Pictures paired with source code:
****************************************

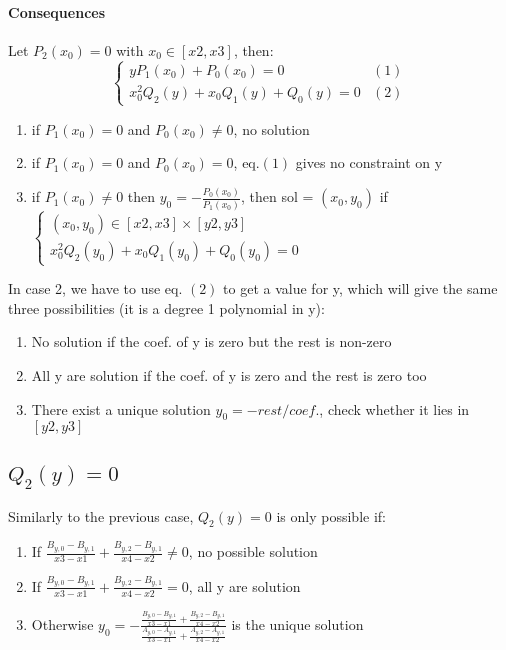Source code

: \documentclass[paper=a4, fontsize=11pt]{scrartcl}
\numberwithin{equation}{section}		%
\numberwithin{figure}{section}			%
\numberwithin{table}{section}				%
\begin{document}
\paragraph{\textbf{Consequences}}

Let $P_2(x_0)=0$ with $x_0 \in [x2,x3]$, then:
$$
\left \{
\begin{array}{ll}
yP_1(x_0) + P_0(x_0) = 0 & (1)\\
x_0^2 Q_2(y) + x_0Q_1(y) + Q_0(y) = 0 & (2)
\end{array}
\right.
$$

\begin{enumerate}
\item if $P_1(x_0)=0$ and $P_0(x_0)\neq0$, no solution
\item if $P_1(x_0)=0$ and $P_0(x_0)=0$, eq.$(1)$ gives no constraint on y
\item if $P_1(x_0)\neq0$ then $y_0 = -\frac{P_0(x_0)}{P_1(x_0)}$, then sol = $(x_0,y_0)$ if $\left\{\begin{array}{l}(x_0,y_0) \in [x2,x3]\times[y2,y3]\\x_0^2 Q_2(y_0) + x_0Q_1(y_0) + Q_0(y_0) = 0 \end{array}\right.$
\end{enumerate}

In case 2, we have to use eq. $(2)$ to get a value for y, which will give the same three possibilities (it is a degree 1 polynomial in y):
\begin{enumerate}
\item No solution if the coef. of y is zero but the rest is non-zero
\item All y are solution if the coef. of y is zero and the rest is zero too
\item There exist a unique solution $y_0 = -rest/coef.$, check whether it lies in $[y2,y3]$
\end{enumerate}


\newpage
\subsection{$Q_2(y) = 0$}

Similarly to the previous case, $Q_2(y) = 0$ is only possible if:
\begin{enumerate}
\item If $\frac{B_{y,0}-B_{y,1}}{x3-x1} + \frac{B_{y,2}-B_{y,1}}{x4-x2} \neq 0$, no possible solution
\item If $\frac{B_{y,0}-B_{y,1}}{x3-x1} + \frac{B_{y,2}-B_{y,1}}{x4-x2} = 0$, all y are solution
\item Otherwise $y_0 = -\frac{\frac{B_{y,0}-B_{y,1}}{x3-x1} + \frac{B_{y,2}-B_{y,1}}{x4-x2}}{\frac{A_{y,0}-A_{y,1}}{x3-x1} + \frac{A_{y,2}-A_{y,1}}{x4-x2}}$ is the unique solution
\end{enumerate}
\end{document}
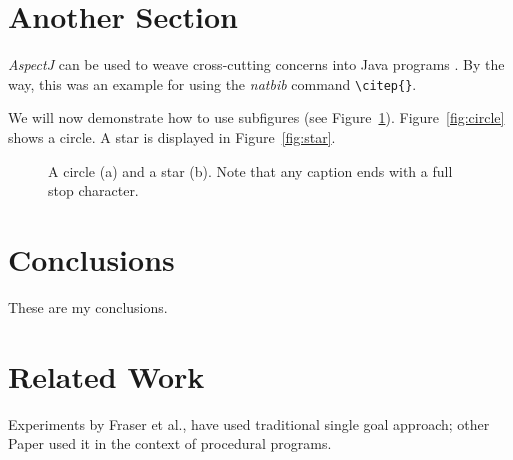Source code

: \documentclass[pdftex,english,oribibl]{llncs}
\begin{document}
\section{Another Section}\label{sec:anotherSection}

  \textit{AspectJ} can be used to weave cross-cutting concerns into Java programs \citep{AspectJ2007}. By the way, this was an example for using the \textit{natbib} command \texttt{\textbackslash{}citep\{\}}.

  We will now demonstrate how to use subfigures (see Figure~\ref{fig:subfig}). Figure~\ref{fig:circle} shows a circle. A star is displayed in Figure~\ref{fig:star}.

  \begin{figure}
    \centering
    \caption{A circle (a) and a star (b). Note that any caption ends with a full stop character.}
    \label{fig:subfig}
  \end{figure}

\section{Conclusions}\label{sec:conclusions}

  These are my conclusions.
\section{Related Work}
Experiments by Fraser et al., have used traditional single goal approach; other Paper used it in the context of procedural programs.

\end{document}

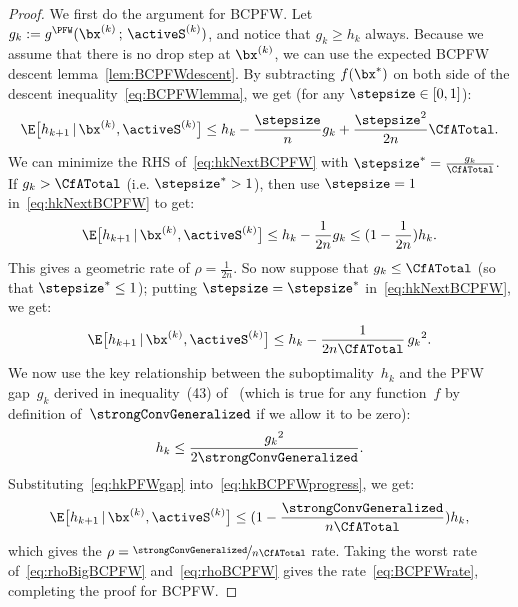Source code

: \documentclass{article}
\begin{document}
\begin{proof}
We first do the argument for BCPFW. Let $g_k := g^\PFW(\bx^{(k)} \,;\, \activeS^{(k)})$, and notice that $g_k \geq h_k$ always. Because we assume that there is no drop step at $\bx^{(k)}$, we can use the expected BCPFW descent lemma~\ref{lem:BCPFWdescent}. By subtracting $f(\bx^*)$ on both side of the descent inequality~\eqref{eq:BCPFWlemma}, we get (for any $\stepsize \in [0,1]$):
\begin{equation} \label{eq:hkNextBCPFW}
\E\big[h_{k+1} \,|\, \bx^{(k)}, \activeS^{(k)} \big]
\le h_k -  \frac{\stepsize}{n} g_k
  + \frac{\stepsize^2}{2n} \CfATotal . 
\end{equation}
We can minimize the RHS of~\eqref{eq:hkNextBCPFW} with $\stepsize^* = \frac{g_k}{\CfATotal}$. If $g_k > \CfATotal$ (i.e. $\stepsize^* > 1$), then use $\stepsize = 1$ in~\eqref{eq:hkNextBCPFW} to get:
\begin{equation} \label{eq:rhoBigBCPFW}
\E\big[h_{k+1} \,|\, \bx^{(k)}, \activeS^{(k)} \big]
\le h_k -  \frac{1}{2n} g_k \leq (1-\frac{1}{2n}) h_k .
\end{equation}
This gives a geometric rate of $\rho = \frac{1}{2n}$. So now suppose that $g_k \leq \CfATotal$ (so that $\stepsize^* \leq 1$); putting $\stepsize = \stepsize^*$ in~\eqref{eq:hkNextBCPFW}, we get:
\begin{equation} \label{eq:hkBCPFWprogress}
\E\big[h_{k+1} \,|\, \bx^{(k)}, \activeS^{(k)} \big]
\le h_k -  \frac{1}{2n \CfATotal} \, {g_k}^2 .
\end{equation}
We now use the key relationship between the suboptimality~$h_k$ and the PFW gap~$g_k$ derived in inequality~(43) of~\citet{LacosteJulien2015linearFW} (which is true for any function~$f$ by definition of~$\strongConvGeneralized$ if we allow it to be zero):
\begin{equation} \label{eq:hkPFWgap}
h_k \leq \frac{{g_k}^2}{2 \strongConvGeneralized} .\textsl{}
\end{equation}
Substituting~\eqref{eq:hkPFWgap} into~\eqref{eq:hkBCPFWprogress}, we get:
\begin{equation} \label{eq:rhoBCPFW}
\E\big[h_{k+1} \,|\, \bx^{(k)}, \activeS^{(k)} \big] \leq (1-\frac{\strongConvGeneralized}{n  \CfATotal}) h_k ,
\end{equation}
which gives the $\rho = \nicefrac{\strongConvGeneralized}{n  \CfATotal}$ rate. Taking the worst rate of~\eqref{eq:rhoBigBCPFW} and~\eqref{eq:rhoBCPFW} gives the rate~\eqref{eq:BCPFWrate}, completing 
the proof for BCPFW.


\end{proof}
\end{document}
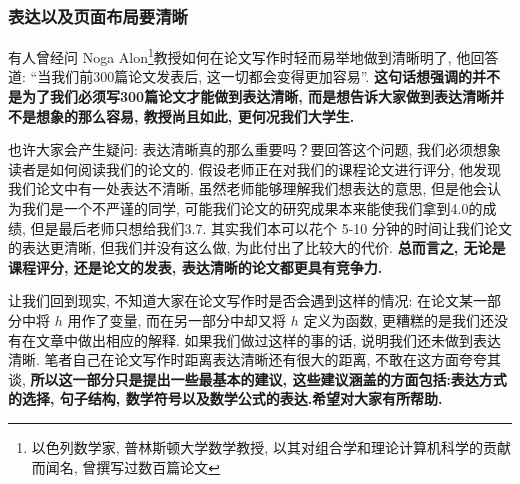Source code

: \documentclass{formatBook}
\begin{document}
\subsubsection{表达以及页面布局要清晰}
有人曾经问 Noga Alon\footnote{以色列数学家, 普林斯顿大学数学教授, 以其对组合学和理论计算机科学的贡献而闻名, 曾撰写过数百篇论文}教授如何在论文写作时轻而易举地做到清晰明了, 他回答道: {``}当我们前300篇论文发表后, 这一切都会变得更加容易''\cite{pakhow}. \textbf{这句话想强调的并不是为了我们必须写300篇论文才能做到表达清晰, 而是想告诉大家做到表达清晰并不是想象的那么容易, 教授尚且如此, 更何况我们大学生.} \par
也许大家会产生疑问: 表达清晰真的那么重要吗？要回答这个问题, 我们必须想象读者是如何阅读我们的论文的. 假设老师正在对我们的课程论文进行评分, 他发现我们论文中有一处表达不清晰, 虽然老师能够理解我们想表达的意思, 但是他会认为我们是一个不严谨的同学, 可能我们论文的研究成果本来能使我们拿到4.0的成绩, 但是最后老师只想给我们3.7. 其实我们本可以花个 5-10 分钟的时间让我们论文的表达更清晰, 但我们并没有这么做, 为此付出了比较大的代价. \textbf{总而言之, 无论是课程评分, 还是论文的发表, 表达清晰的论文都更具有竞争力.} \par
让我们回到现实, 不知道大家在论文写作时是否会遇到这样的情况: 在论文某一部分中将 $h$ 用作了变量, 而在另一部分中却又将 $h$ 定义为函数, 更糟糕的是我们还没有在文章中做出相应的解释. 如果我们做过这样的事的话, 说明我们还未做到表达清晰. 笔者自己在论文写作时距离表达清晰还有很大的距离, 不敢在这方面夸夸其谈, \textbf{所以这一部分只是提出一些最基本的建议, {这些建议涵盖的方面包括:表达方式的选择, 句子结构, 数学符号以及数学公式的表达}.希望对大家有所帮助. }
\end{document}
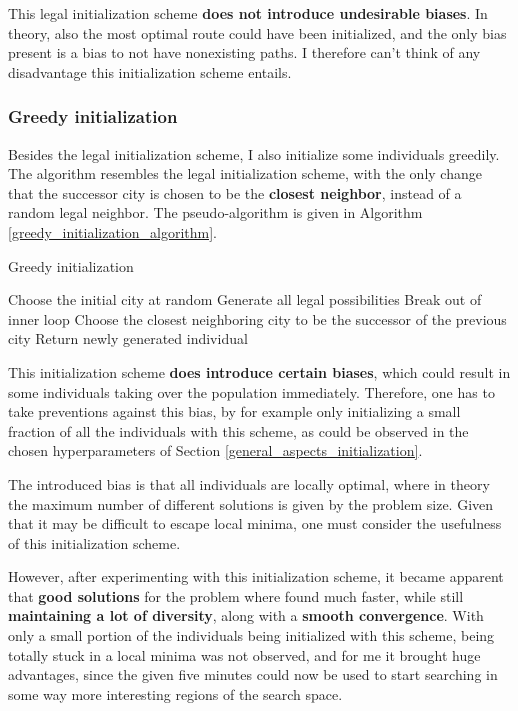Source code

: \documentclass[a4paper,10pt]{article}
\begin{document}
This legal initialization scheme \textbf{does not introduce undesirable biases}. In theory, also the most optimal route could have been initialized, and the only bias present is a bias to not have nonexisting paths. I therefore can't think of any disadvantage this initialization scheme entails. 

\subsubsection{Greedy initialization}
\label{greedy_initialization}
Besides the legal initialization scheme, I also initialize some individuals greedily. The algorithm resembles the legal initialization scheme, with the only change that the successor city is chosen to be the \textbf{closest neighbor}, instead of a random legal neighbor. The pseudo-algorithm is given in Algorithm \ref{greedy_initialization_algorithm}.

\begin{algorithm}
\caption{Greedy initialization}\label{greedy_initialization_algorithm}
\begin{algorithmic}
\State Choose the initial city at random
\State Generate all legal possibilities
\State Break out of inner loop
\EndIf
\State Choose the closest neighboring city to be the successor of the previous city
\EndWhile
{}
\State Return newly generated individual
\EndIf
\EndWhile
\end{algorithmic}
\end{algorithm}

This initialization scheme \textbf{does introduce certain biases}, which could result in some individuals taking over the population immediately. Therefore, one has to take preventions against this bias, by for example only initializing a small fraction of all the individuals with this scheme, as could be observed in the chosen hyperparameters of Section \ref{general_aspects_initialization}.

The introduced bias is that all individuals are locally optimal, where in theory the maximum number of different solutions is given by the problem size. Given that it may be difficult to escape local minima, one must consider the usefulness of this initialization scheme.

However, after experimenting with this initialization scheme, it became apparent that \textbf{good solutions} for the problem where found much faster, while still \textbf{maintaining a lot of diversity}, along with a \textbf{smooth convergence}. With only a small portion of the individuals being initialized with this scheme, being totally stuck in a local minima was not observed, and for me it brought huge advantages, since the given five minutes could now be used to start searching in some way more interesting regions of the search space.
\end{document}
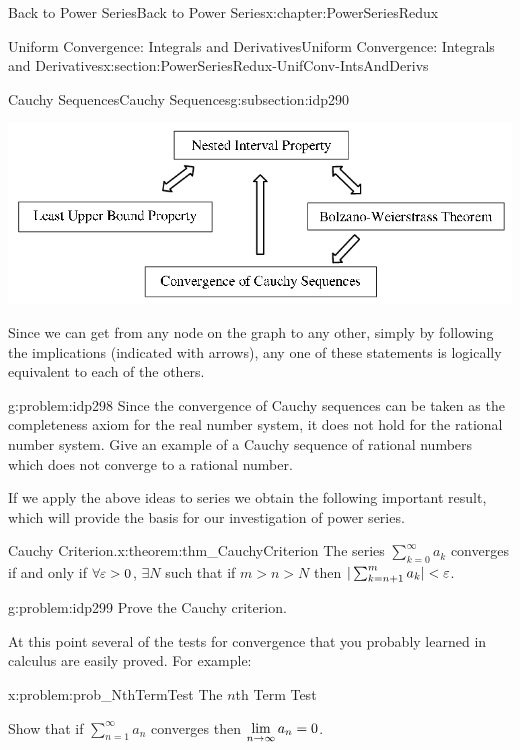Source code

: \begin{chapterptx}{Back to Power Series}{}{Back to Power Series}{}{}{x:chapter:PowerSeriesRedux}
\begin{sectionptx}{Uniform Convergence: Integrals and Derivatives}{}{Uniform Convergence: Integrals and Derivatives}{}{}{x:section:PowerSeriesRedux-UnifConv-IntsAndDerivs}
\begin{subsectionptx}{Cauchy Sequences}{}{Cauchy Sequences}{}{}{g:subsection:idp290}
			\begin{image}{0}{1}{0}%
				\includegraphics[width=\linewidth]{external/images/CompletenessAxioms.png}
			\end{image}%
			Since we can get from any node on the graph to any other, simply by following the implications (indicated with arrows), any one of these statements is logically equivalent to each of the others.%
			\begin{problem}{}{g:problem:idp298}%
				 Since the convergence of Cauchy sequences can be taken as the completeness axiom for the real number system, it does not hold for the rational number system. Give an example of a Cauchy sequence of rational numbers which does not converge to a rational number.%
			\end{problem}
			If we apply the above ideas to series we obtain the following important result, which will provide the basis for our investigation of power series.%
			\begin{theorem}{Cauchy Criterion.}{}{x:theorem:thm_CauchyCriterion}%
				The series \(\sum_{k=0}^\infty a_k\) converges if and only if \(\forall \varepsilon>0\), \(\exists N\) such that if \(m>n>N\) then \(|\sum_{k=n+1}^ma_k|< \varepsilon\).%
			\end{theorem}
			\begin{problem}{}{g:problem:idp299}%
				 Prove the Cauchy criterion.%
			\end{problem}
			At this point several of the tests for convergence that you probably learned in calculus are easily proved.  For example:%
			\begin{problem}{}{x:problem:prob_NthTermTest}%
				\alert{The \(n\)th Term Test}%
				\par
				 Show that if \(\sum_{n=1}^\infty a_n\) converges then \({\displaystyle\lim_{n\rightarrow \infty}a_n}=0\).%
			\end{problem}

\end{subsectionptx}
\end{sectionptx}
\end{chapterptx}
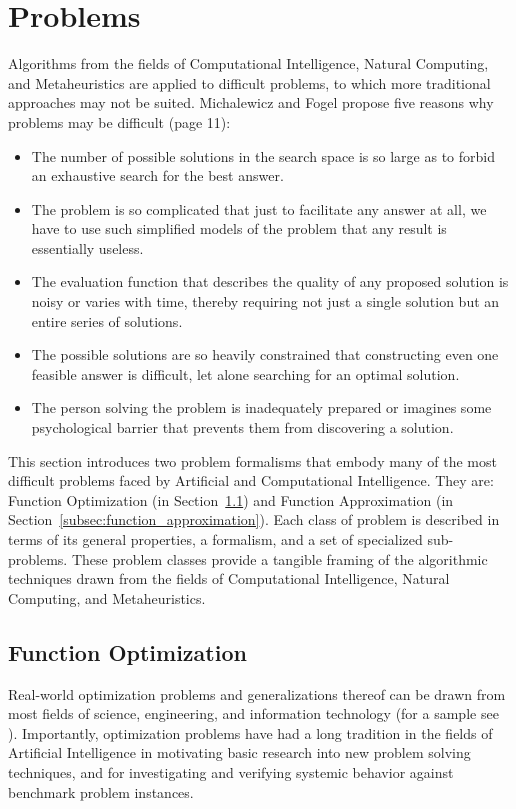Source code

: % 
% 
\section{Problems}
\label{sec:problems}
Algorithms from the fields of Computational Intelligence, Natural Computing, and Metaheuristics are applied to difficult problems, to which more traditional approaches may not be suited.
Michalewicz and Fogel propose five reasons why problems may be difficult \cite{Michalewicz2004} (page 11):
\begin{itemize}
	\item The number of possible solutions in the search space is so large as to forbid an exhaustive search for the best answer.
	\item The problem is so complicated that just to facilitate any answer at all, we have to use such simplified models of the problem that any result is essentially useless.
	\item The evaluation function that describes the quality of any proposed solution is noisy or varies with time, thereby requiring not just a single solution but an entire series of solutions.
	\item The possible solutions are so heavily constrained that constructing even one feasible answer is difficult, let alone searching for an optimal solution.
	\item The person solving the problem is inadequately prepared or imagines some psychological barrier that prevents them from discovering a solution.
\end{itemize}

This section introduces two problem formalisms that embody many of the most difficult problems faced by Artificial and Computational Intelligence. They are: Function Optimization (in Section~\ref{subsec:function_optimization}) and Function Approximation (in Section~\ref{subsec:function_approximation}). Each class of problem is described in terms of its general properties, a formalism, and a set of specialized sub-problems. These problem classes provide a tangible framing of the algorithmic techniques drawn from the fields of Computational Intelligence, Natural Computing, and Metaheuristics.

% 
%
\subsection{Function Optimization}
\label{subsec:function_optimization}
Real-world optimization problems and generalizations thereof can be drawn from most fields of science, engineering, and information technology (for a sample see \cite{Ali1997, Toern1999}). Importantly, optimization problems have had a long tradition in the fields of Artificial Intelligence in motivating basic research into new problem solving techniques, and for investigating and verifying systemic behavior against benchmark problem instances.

****************************************

What you will do:
What is needed is every line from the data above that includes the string "algorithmic", copied out.

Task result:
\begin{algorithmic}
\end{algorithmic}
This section introduces two problem formalisms that embody many of the most difficult problems faced by Artificial and Computational Intelligence. They are: Function Optimization (in Section~\ref{subsec:function_optimization}) and Function Approximation (in Section~\ref{subsec:function_approximation}). Each class of problem is described in terms of its general properties, a formalism, and a set of specialized sub-problems. These problem classes provide a tangible framing of the algorithmic techniques drawn from the fields of Computational Intelligence, Natural Computing, and Metaheuristics.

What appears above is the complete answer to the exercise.